Pria yang juga berprofesi sebagai Advokat menjelaskan, bahwa sistem hukum di Indonesia terdiri dari tiga komponen, yaitu hukum, substansi hukum, dan budaya hukum.
“Kalau substansi hukum itu berkaitan dengan aturan hukum dan norma-norma hukum, sanksi hukum. Tapi kalau hukum itu berkaitan dengan personal aparat penegak hukum, termasuk di DPR,” katanya.
Menurutnya, pihaknya menilai bahwa yang perlu dilakukan adalah meningkatkan kinerja DPR, bukan membubarkannya.
“Meskipun gaji pokok dan tunjangan dinaikkan, tapi jika tidak ada perubahan dalam kinerja, maka tidak akan ada hasil yang signifikan,” ujarnya.

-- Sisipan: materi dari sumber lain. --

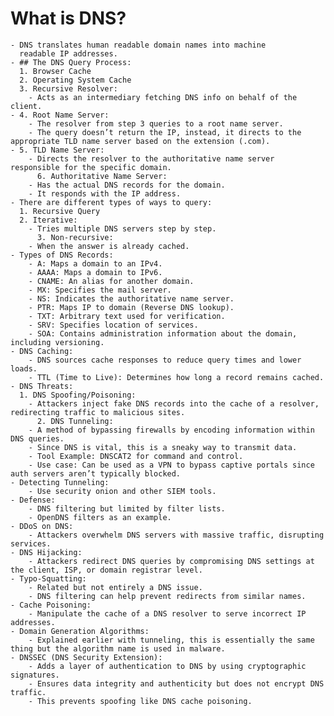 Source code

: # What is DNS?
	- DNS translates human readable domain names into machine
	  readable IP addresses.
	- ## The DNS Query Process:
	  1. Browser Cache
	  2. Operating System Cache
	  3. Recursive Resolver:
		- Acts as an intermediary fetching DNS info on behalf of the client.
	- 4. Root Name Server:
		- The resolver from step 3 queries to a root name server.
		- The query doesn’t return the IP, instead, it directs to the appropriate TLD name server based on the extension (.com).
	- 5. TLD Name Server:
		- Directs the resolver to the authoritative name server responsible for the specific domain.
		  6. Authoritative Name Server:
		- Has the actual DNS records for the domain.
		- It responds with the IP address.
	- There are different types of ways to query:
	  1. Recursive Query
	  2. Iterative:
		- Tries multiple DNS servers step by step.
		  3. Non-recursive:
		- When the answer is already cached.
	- Types of DNS Records:
		- A: Maps a domain to an IPv4.
		- AAAA: Maps a domain to IPv6.
		- CNAME: An alias for another domain.
		- MX: Specifies the mail server.
		- NS: Indicates the authoritative name server.
		- PTR: Maps IP to domain (Reverse DNS lookup).
		- TXT: Arbitrary text used for verification.
		- SRV: Specifies location of services.
		- SOA: Contains administration information about the domain, including versioning.
	- DNS Caching:
		- DNS sources cache responses to reduce query times and lower loads.
		- TTL (Time to Live): Determines how long a record remains cached.
	- DNS Threats:
	  1. DNS Spoofing/Poisoning:
		- Attackers inject fake DNS records into the cache of a resolver, redirecting traffic to malicious sites.
		  2. DNS Tunneling:
		- A method of bypassing firewalls by encoding information within DNS queries.
		- Since DNS is vital, this is a sneaky way to transmit data.
		- Tool Example: DNSCAT2 for command and control.
		- Use case: Can be used as a VPN to bypass captive portals since auth servers aren’t typically blocked.
	- Detecting Tunneling:
		- Use security onion and other SIEM tools.
	- Defense:
		- DNS filtering but limited by filter lists.
		- OpenDNS filters as an example.
	- DDoS on DNS:
		- Attackers overwhelm DNS servers with massive traffic, disrupting services.
	- DNS Hijacking:
		- Attackers redirect DNS queries by compromising DNS settings at the client, ISP, or domain registrar level.
	- Typo-Squatting:
		- Related but not entirely a DNS issue.
		- DNS filtering can help prevent redirects from similar names.
	- Cache Poisoning:
		- Manipulate the cache of a DNS resolver to serve incorrect IP addresses.
	- Domain Generation Algorithms:
		- Explained earlier with tunneling, this is essentially the same thing but the algorithm name is used in malware.
	- DNSSEC (DNS Security Extension):
		- Adds a layer of authentication to DNS by using cryptographic signatures.
		- Ensures data integrity and authenticity but does not encrypt DNS traffic.
		- This prevents spoofing like DNS cache poisoning.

Supriyono juga menekankan pentingnya pemilihan umum yang berkualitas untuk memilih anggota DPR yang kompeten dan tidak hanya mengandalkan uang.
“Proses pemilihan umum ke depan perlu menjadi perhatian agar yang terpilih itu bukan hanya orang-orang yang berduit,” katanya.Lebih jauh Supriyono menilai, bahwa fungsi kontrol dewan terhadap pemerintah belum maksimal, dan sering terjadi politik transaksional.
“Contohnya pada saat penetapan APBD, ada yang lebih mengutamakan kepentingan pribadi daripada kepentingan masyarakat,”pungkasnya.